Sabato, Leah A.*; Johnson, Daniel C.*; Haglund, Nicholas; Keebler, Mary*; Cox, Zachary L.

doi: 10.1097/MAT.0000000000000886
Brief Communication

We compared maximal plasma concentrations (Cmax) of sildenafil and metabolite n-desmethyl sildenafil in 12 inpatients with left ventricular assist devices (LVADs) on sildenafil (60 mg/day) to the reference range. Sildenafil Cmax (156.8 ± 124.5 ng/ml) was elevated in 66% of patients, with a two to fivefold increase over the upper limit of the reference range in 25% of patients. Metabolite Cmax (133.3 ± 102.0 ng/ml) was elevated in 75% of patients, with a three to sevenfold increase over the upper limit of the reference range in 40% of patients. Patients with heart failure and LVADs are at increased risk of concentrated-related sildenafil adverse events.

From the *Vanderbilt University Medical Center, Nashville, Tennessee

University of Kansas Medical Center, Kansas City, Kansas

Lipscomb University College of Pharmacy, Nashville, Tennessee.

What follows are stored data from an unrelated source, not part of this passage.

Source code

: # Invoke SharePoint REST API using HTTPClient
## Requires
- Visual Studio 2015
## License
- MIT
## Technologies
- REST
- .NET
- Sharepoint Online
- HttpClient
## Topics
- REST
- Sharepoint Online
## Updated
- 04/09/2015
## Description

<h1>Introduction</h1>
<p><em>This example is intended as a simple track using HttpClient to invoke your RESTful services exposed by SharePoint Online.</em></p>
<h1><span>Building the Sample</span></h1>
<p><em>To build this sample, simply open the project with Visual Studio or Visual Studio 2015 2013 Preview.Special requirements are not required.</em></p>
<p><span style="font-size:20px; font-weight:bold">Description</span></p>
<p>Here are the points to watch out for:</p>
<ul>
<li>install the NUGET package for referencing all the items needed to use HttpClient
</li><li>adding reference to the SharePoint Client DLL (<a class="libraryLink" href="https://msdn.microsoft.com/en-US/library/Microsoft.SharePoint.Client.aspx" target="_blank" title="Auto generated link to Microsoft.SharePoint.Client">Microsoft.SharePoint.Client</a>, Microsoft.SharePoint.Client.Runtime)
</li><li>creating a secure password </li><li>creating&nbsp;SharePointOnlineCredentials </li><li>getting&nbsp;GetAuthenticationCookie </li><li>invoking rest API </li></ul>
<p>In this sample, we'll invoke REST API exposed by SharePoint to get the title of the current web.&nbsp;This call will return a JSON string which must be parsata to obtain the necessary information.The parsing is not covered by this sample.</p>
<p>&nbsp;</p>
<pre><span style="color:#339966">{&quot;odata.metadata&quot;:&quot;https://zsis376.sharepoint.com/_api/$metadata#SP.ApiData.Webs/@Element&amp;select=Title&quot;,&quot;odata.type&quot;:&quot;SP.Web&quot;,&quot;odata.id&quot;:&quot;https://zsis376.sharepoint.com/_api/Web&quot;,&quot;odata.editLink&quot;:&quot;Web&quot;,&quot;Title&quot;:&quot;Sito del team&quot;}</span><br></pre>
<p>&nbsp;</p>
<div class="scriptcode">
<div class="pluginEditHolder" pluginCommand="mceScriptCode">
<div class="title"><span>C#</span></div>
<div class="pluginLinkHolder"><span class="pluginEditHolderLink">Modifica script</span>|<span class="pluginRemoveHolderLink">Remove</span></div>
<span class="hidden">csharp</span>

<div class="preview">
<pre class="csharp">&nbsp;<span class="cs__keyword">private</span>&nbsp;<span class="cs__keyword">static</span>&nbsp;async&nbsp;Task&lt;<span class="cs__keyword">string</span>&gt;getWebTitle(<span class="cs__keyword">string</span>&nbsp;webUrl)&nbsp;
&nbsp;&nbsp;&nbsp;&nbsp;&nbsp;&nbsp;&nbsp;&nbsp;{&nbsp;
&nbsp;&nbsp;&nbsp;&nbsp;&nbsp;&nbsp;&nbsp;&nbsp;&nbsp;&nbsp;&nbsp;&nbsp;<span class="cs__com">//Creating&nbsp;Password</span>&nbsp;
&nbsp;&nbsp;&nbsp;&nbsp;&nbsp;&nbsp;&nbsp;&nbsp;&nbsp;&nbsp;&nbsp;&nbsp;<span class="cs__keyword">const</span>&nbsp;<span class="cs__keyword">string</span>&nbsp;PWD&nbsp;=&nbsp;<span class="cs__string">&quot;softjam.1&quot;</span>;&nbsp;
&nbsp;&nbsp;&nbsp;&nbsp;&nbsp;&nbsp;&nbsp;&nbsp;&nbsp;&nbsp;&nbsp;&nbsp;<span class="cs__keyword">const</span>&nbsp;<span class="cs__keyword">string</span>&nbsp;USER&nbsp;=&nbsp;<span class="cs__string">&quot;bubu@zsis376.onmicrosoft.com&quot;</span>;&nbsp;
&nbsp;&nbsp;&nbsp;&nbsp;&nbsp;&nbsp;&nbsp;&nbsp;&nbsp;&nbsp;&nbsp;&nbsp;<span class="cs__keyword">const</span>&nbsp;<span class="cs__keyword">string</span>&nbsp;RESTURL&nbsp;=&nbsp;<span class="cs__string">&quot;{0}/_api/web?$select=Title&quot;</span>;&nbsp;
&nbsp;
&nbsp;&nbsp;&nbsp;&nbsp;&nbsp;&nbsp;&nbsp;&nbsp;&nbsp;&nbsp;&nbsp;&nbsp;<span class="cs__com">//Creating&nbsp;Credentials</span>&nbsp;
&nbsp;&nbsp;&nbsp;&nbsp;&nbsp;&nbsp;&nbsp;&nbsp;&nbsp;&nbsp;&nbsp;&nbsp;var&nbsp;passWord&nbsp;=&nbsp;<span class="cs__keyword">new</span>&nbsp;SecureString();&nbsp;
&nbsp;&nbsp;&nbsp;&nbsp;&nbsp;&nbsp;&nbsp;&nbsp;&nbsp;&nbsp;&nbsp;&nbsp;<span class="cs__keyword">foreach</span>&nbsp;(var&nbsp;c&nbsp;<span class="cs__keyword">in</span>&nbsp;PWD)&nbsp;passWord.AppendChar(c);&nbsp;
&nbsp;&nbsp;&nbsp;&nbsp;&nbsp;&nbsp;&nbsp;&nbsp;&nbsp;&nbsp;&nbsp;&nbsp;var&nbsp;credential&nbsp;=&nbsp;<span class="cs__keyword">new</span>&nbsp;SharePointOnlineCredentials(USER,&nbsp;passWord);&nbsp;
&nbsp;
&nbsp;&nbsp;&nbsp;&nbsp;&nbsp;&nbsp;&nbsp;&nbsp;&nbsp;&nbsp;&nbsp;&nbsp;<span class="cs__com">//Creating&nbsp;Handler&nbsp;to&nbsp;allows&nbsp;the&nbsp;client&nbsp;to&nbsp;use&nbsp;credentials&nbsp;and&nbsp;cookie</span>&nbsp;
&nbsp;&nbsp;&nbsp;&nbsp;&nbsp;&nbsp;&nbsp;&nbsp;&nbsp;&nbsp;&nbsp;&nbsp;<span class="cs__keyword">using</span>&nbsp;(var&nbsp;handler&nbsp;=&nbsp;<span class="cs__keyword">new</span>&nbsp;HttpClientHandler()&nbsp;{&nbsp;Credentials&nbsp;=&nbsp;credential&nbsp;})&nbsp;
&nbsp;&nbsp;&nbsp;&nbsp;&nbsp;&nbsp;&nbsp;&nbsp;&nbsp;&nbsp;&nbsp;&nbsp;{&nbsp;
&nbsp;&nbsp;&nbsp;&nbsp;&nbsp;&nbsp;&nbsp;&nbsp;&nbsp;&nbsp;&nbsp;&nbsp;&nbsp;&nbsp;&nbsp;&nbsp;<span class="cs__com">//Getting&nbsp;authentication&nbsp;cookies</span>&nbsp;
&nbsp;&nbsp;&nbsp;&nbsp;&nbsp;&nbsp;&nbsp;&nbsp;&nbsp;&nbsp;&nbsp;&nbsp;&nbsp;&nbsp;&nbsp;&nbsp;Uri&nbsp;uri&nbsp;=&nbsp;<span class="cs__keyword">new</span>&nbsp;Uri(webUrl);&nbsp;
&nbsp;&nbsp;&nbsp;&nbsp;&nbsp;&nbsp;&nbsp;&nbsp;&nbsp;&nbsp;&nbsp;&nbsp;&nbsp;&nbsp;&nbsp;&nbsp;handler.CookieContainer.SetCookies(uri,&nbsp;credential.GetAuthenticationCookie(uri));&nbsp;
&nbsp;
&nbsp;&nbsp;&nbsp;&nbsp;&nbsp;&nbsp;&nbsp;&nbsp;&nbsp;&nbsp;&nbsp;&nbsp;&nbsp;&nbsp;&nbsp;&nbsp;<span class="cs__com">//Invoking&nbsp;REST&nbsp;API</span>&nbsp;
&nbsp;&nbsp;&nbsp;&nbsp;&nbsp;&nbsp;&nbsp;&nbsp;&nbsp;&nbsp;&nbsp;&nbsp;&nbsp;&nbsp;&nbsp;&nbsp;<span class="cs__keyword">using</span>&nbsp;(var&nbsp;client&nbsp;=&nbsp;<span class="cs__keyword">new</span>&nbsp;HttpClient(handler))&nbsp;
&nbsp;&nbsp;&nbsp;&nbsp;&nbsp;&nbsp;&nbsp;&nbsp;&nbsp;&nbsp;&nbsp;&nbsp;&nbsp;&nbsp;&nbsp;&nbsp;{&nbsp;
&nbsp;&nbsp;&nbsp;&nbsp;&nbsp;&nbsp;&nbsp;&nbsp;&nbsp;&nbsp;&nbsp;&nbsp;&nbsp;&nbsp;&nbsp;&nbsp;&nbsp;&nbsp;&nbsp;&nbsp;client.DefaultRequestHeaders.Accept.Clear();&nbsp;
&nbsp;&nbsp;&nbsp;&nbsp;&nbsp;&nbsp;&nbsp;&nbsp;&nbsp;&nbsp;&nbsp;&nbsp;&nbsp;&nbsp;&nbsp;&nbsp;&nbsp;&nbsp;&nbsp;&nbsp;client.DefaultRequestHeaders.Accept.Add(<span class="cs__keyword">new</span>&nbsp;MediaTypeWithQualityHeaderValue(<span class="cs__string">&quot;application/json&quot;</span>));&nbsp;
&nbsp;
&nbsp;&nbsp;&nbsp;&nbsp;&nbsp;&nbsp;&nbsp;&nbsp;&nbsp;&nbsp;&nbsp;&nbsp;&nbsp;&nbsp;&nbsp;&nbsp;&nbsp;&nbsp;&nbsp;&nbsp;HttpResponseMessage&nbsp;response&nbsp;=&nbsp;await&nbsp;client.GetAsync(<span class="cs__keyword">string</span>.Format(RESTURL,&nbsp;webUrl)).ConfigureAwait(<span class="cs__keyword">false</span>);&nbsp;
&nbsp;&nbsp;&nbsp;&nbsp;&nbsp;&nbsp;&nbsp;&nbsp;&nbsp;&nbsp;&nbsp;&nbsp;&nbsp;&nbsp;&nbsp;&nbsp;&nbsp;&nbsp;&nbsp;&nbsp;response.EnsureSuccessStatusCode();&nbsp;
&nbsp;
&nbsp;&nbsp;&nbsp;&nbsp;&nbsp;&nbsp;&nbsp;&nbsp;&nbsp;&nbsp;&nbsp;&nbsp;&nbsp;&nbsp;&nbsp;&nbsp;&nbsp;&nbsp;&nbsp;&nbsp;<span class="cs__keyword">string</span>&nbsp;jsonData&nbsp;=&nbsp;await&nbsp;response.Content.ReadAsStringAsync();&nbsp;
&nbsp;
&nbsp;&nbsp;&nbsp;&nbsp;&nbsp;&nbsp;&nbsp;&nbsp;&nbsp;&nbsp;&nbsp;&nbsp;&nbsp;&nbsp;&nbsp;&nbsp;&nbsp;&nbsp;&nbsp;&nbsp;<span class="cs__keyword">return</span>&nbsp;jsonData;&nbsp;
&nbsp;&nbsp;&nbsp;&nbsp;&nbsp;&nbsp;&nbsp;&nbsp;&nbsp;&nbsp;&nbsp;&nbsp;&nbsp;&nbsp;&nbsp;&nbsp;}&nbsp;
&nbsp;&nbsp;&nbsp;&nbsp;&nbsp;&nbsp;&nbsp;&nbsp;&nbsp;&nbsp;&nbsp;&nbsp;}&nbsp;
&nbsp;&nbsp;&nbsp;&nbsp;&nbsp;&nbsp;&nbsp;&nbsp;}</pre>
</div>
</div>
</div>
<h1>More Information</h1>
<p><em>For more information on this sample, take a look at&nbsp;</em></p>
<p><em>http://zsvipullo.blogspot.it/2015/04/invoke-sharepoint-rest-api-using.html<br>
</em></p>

Submitted for consideration April 2018; accepted for publication in revised form June 2018.

Disclosure: The authors have no conflicts of interest to report.

This work was supported by CTSA award No. UL1TR000445 from the National Center for Advancing Translational Sciences. Its contents are solely the responsibility of the authors and do not necessarily represent official views of the National Center for Advancing Translational Sciences or the National Institutes of Health.

Correspondence: Leah A. Sabato, Vanderbilt University Medical Center, Department of Pharmaceutical Services Nashville, TN. Email:

Patients with heart failure have physiologic changes associated with altered drug pharmacokinetics (e.g., hepatic dysfunction, hypoalbuminemia, or drug absorption). Drug pharmacokinetics in the heart failure population with left ventricular assist devices (LVADs) remain unknown.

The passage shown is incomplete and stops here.